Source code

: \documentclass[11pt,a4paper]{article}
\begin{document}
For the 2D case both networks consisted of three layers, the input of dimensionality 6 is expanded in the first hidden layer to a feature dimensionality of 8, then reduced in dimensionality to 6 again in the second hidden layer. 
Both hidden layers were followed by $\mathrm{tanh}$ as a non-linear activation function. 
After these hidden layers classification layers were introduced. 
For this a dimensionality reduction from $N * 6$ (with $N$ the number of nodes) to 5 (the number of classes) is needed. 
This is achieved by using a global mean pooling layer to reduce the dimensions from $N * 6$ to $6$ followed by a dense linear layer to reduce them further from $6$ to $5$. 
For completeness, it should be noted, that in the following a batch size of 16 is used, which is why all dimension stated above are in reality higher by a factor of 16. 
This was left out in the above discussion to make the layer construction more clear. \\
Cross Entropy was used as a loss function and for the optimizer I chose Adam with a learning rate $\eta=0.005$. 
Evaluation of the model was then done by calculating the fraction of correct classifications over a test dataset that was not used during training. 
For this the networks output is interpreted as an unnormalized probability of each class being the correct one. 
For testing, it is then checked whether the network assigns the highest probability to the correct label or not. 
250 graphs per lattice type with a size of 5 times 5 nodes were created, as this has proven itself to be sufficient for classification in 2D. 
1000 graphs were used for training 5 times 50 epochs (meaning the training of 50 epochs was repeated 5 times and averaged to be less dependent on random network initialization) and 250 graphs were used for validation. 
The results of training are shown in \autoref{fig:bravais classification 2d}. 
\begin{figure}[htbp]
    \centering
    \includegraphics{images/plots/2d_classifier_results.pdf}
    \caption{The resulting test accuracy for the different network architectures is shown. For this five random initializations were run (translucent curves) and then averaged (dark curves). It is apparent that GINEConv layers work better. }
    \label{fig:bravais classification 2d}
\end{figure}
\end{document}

◇ ◇ ◇

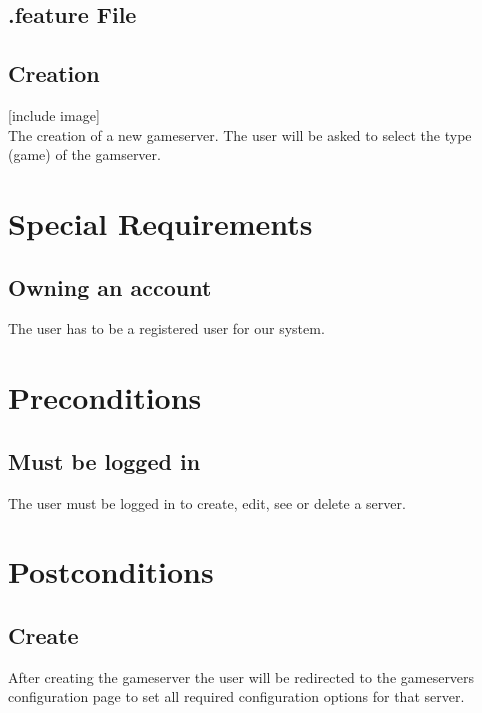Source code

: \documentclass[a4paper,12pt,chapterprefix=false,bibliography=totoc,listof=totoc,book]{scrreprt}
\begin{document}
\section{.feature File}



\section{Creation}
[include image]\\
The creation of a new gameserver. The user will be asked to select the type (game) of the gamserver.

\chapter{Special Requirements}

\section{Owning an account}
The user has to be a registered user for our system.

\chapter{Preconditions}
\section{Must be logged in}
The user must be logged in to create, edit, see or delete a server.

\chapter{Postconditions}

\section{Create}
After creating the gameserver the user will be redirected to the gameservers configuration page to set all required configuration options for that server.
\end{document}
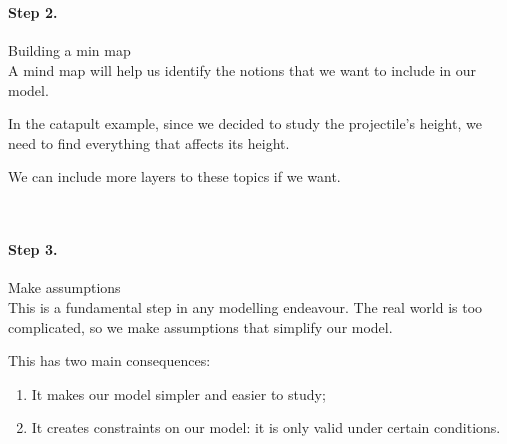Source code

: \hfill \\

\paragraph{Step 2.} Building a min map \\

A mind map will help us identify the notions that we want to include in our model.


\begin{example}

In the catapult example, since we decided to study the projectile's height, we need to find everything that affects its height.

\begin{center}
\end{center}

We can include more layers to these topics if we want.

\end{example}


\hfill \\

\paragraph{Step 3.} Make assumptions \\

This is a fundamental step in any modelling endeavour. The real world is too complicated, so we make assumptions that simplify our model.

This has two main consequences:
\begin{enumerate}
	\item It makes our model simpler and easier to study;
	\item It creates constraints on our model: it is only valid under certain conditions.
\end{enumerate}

◇ ◇ ◇

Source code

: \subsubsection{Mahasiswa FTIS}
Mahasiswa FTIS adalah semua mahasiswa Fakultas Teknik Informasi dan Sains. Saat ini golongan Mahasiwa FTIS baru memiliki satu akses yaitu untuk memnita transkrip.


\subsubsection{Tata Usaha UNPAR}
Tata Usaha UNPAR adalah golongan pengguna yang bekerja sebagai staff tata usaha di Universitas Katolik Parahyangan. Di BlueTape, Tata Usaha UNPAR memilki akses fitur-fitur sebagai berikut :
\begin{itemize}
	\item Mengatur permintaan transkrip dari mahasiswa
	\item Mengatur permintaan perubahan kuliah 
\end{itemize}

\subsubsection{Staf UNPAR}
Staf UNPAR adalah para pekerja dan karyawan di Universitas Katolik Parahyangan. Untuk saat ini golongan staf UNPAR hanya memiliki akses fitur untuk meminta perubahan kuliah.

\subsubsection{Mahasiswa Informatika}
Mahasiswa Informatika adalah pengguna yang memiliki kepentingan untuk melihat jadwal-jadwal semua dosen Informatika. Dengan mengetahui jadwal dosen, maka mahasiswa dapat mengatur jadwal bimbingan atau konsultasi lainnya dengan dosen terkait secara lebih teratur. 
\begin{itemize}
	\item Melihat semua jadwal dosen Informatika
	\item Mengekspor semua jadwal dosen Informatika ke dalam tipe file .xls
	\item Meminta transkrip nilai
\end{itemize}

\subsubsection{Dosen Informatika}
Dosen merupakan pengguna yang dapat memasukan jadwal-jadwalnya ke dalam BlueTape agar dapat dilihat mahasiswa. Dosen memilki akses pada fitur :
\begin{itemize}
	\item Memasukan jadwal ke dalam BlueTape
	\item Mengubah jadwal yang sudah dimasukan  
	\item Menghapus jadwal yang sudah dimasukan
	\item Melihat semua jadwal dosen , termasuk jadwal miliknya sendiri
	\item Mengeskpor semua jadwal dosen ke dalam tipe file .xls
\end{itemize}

◇ ◇ ◇

> [What to work on]:
Please copy each line of the material that contains the word "sudah".

> [Exercise answer]:
	\item Mengubah jadwal yang sudah dimasukan  
	\item Menghapus jadwal yang sudah dimasukan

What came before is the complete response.